Loans emerged well before the development of exchange markets and money systems. A borrower unable to pay off a debt could lose his property. If he did not own any, he had to settle his loan somehow in a different way, e.g. by working for his creditor.

In the Middle Ages, indirect loans became increasingly popular. The so-called usury, that is the practice of charging high interest rates on loans with a view to make profit at the expense of borrowers, was regarded as a sin and was strictly condemned by the Catholic church. In the 14th century, Italian bankers invented promissory notes to get around the ban of usury. These represented a written promise to pay a certain amount of money with or without interest at a stated time.

Throughout the medieval times, the scope of money lending was quite limited due to religious restrictions and the lack of an organized banking system. However, the periods of Renaissance and Enlightenment saw bank crediting growing exponentially. During the Renaissance, loans came to be legalized completely. The first commercial banks were established in Europe in the 16th century to become professional participants of the loaning market. They provided lending services mostly to large manufacturers and merchants while regular citizens still preferred retail brokers and pawn shops. Relations between lenders and borrowers in Western and Eastern Europe as well as in Asia were similar. Wealthy nobles and gentry who defaulted on payments were sometimes forced to sell their land and manors, while poorer folks often had to pawn the last clothes they had to get a few coins.

State authorities eventually stepped back from trying to ban debt operations, yet tried to keep these under control. Among the first public credit institutions in Russia were two imperial loan banks for nobles and merchants founded in Petersburg and Moscow. As well as in Europe, in the Russian Empire loan disbursement was an exclusive privilege for the wealthy elite and gentry class.

The contemporary history of banking in Russia began in 1988-1989. This was the time when the country was undergoing a transition towards a market economy. Many banks provided money loans at the time, but the growth period did not last long. The wild 1990s was a stormy decade for the country, and banks were often unable to lend money to customers due to hyperinflation.

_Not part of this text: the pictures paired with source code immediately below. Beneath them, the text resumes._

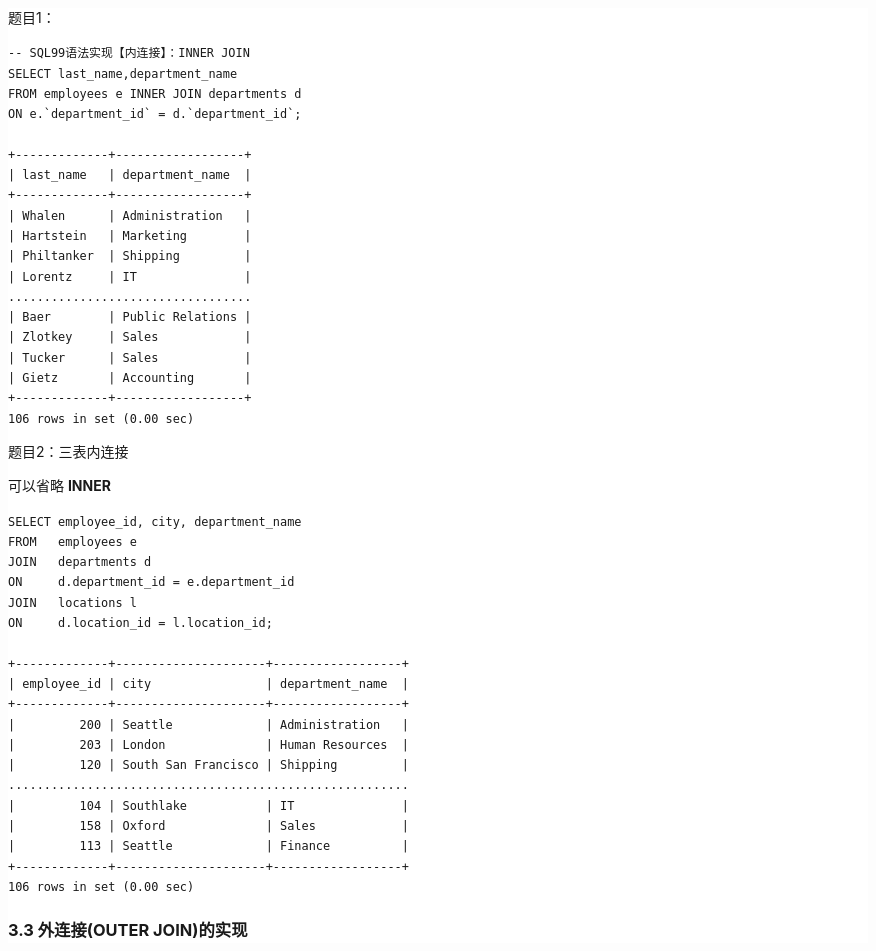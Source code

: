 题目1：

```mysql
-- SQL99语法实现【内连接】：INNER JOIN
SELECT last_name,department_name
FROM employees e INNER JOIN departments d
ON e.`department_id` = d.`department_id`;

+-------------+------------------+
| last_name   | department_name  |
+-------------+------------------+
| Whalen      | Administration   |
| Hartstein   | Marketing        |
| Philtanker  | Shipping         |
| Lorentz     | IT               |
..................................
| Baer        | Public Relations |
| Zlotkey     | Sales            |
| Tucker      | Sales            |
| Gietz       | Accounting       |
+-------------+------------------+
106 rows in set (0.00 sec)
```



题目2：三表内连接

可以省略 **INNER**

```mysql
SELECT employee_id, city, department_name
FROM   employees e 
JOIN   departments d
ON     d.department_id = e.department_id 
JOIN   locations l
ON     d.location_id = l.location_id;

+-------------+---------------------+------------------+
| employee_id | city                | department_name  |
+-------------+---------------------+------------------+
|         200 | Seattle             | Administration   |
|         203 | London              | Human Resources  |
|         120 | South San Francisco | Shipping         |
........................................................
|         104 | Southlake           | IT               |
|         158 | Oxford              | Sales            |
|         113 | Seattle             | Finance          |
+-------------+---------------------+------------------+
106 rows in set (0.00 sec)
```





### 3.3 外连接(OUTER JOIN)的实现
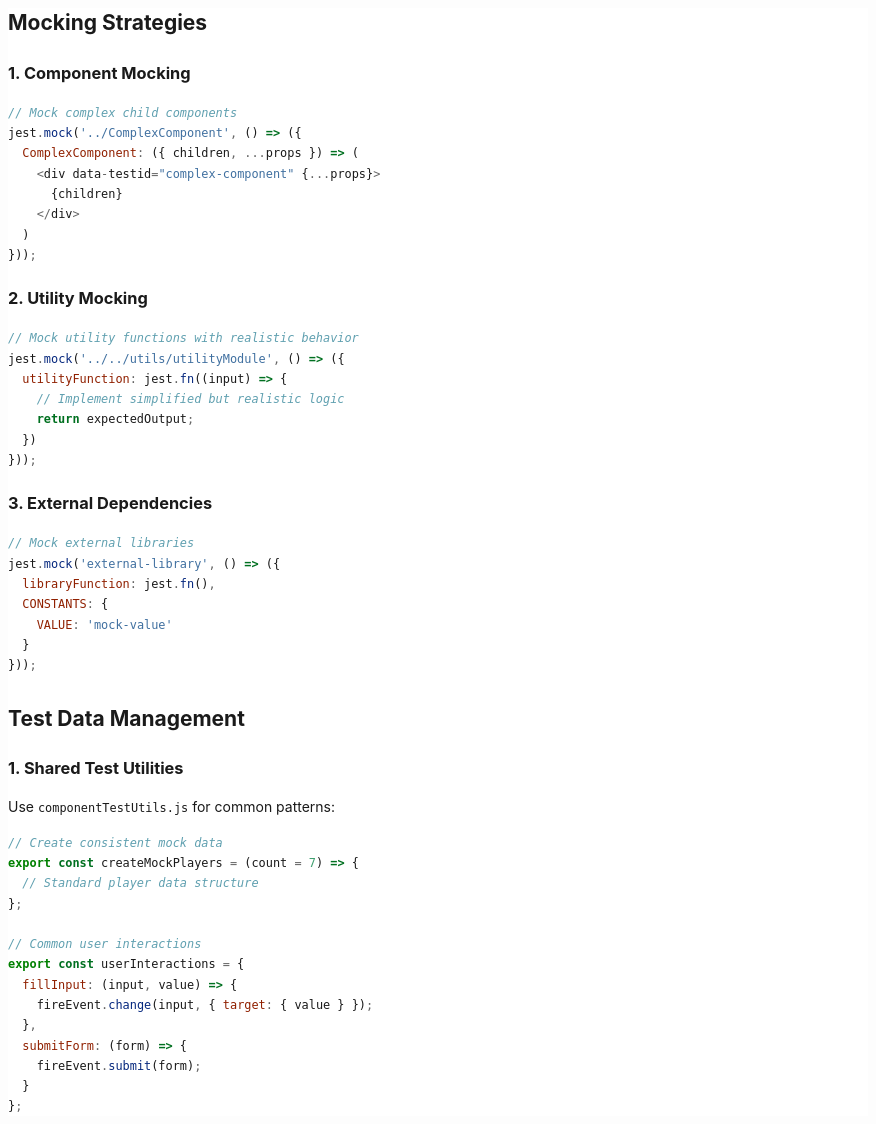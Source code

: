 ## Mocking Strategies

### 1. Component Mocking
```javascript
// Mock complex child components
jest.mock('../ComplexComponent', () => ({
  ComplexComponent: ({ children, ...props }) => (
    <div data-testid="complex-component" {...props}>
      {children}
    </div>
  )
}));
```

### 2. Utility Mocking
```javascript
// Mock utility functions with realistic behavior
jest.mock('../../utils/utilityModule', () => ({
  utilityFunction: jest.fn((input) => {
    // Implement simplified but realistic logic
    return expectedOutput;
  })
}));
```

### 3. External Dependencies
```javascript
// Mock external libraries
jest.mock('external-library', () => ({
  libraryFunction: jest.fn(),
  CONSTANTS: {
    VALUE: 'mock-value'
  }
}));
```

## Test Data Management

### 1. Shared Test Utilities
Use `componentTestUtils.js` for common patterns:

```javascript
// Create consistent mock data
export const createMockPlayers = (count = 7) => {
  // Standard player data structure
};

// Common user interactions
export const userInteractions = {
  fillInput: (input, value) => {
    fireEvent.change(input, { target: { value } });
  },
  submitForm: (form) => {
    fireEvent.submit(form);
  }
};
```
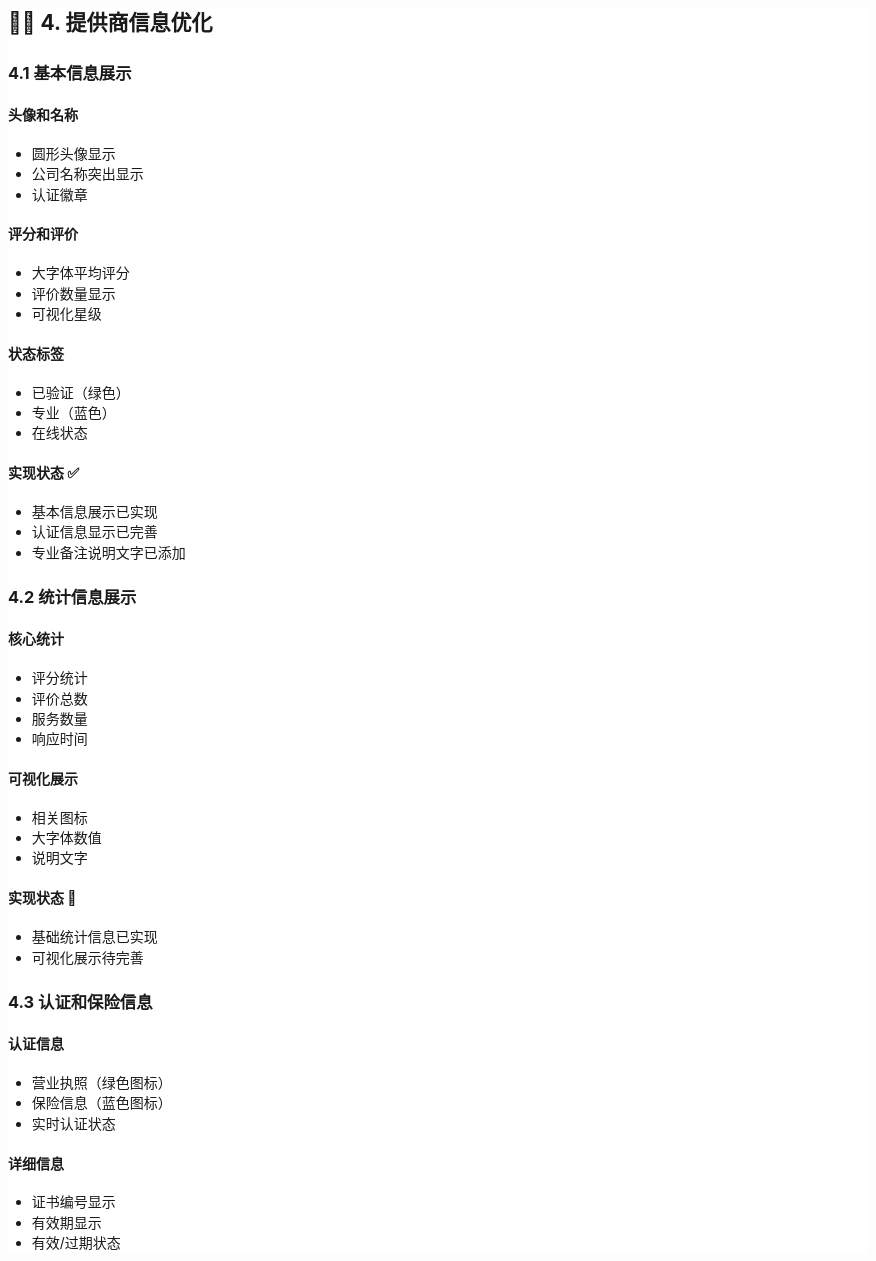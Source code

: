 
## 👨‍💼 **4. 提供商信息优化**

### **4.1 基本信息展示**

#### **头像和名称**
- 圆形头像显示
- 公司名称突出显示
- 认证徽章

#### **评分和评价**
- 大字体平均评分
- 评价数量显示
- 可视化星级

#### **状态标签**
- 已验证（绿色）
- 专业（蓝色）
- 在线状态

#### **实现状态** ✅
- 基本信息展示已实现
- 认证信息显示已完善
- 专业备注说明文字已添加

### **4.2 统计信息展示**

#### **核心统计**
- 评分统计
- 评价总数
- 服务数量
- 响应时间

#### **可视化展示**
- 相关图标
- 大字体数值
- 说明文字

#### **实现状态** 🔄
- 基础统计信息已实现
- 可视化展示待完善

### **4.3 认证和保险信息**

#### **认证信息**
- 营业执照（绿色图标）
- 保险信息（蓝色图标）
- 实时认证状态

#### **详细信息**
- 证书编号显示
- 有效期显示
- 有效/过期状态

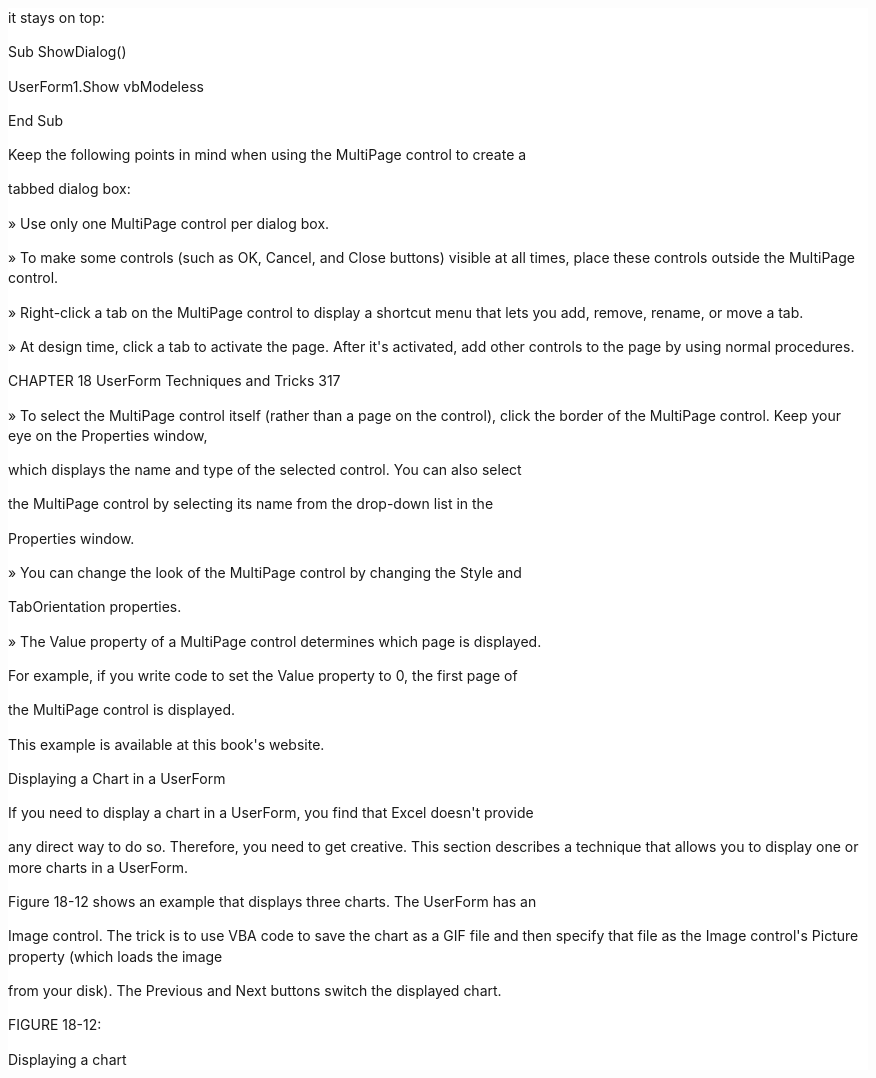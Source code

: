 it stays on top:

Sub ShowDialog()

UserForm1.Show vbModeless

End Sub

Keep the following points in mind when using the MultiPage control to create a

tabbed dialog box:

» Use only one MultiPage control per dialog box.

» To make some controls (such as OK, Cancel, and Close buttons) visible at all times, place these controls outside the MultiPage control.

» Right-click a tab on the MultiPage control to display a shortcut menu that lets you add, remove, rename, or move a tab.

» At design time, click a tab to activate the page. After it's activated, add other controls to the page by using normal procedures.

CHAPTER 18  UserForm Techniques and Tricks    317

» To select the MultiPage control itself (rather than a page on the control), click the border of the MultiPage control. Keep your eye on the Properties window,

which displays the name and type of the selected control. You can also select

the MultiPage control by selecting its name from the drop-down list in the

Properties window.

» You can change the look of the MultiPage control by changing the Style and

TabOrientation properties.

» The Value property of a MultiPage control determines which page is displayed.

For example, if you write code to set the Value property to 0, the first page of

the MultiPage control is displayed.

This example is available at this book's website.

Displaying a Chart in a UserForm

If you need to display a chart in a UserForm, you find that Excel doesn't provide

any direct way to do so. Therefore, you need to get creative. This section describes a technique that allows you to display one or more charts in a UserForm.

Figure 18-12 shows an example that displays three charts. The UserForm has an

Image control. The trick is to use VBA code to save the chart as a GIF file and then specify that file as the Image control's Picture property (which loads the image

from your disk). The Previous and Next buttons switch the displayed chart.

FIGURE 18-12:

Displaying a chart
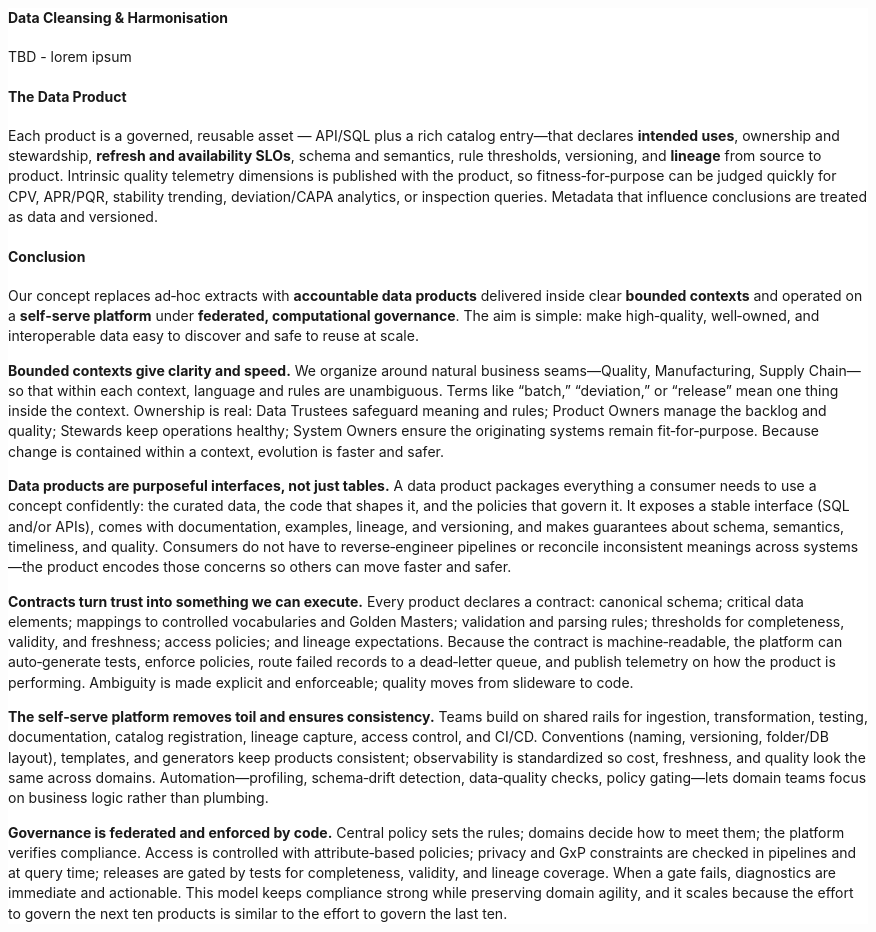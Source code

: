 #### Data Cleansing & Harmonisation

TBD - lorem ipsum


#### The Data Product

Each product is a governed, reusable asset — API/SQL plus a rich catalog entry—that declares **intended uses**, ownership and stewardship, **refresh and availability SLOs**, schema and semantics, rule thresholds, versioning, and **lineage** from source to product. Intrinsic quality telemetry dimensions is published with the product, so fitness‑for‑purpose can be judged quickly for CPV, APR/PQR, stability trending, deviation/CAPA analytics, or inspection queries. Metadata that influence conclusions are treated as data and versioned.


#### Conclusion
Our concept replaces ad‑hoc extracts with **accountable data products** delivered inside clear **bounded contexts** and operated on a **self‑serve platform** under **federated, computational governance**. The aim is simple: make high‑quality, well‑owned, and interoperable data easy to discover and safe to reuse at scale.

**Bounded contexts give clarity and speed.** We organize around natural business seams—Quality, Manufacturing, Supply Chain—so that within each context, language and rules are unambiguous. Terms like “batch,” “deviation,” or “release” mean one thing inside the context. Ownership is real: Data Trustees safeguard meaning and rules; Product Owners manage the backlog and quality; Stewards keep operations healthy; System Owners ensure the originating systems remain fit‑for‑purpose. Because change is contained within a context, evolution is faster and safer.

**Data products are purposeful interfaces, not just tables.** A data product packages everything a consumer needs to use a concept confidently: the curated data, the code that shapes it, and the policies that govern it. It exposes a stable interface (SQL and/or APIs), comes with documentation, examples, lineage, and versioning, and makes guarantees about schema, semantics, timeliness, and quality. Consumers do not have to reverse‑engineer pipelines or reconcile inconsistent meanings across systems—the product encodes those concerns so others can move faster and safer.

**Contracts turn trust into something we can execute.** Every product declares a contract: canonical schema; critical data elements; mappings to controlled vocabularies and Golden Masters; validation and parsing rules; thresholds for completeness, validity, and freshness; access policies; and lineage expectations. Because the contract is machine‑readable, the platform can auto‑generate tests, enforce policies, route failed records to a dead‑letter queue, and publish telemetry on how the product is performing. Ambiguity is made explicit and enforceable; quality moves from slideware to code.

**The self‑serve platform removes toil and ensures consistency.** Teams build on shared rails for ingestion, transformation, testing, documentation, catalog registration, lineage capture, access control, and CI/CD. Conventions (naming, versioning, folder/DB layout), templates, and generators keep products consistent; observability is standardized so cost, freshness, and quality look the same across domains. Automation—profiling, schema‑drift detection, data‑quality checks, policy gating—lets domain teams focus on business logic rather than plumbing.

**Governance is federated and enforced by code.** Central policy sets the rules; domains decide how to meet them; the platform verifies compliance. Access is controlled with attribute‑based policies; privacy and GxP constraints are checked in pipelines and at query time; releases are gated by tests for completeness, validity, and lineage coverage. When a gate fails, diagnostics are immediate and actionable. This model keeps compliance strong while preserving domain agility, and it scales because the effort to govern the next ten products is similar to the effort to govern the last ten.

By now, the industrial world has shaped a new culture called a mass consumption society, with a relatively predictable economic environment that allows almost everyone to borrow money and easily repay major and minor debts thanks to stable income. Nevertheless, before making the decision to get a bank loan, you need to carefully consider all financial details and pitfalls. Avoid overindulging in debt. Remember that there are more ways to get into debt than there are ways to pay it off.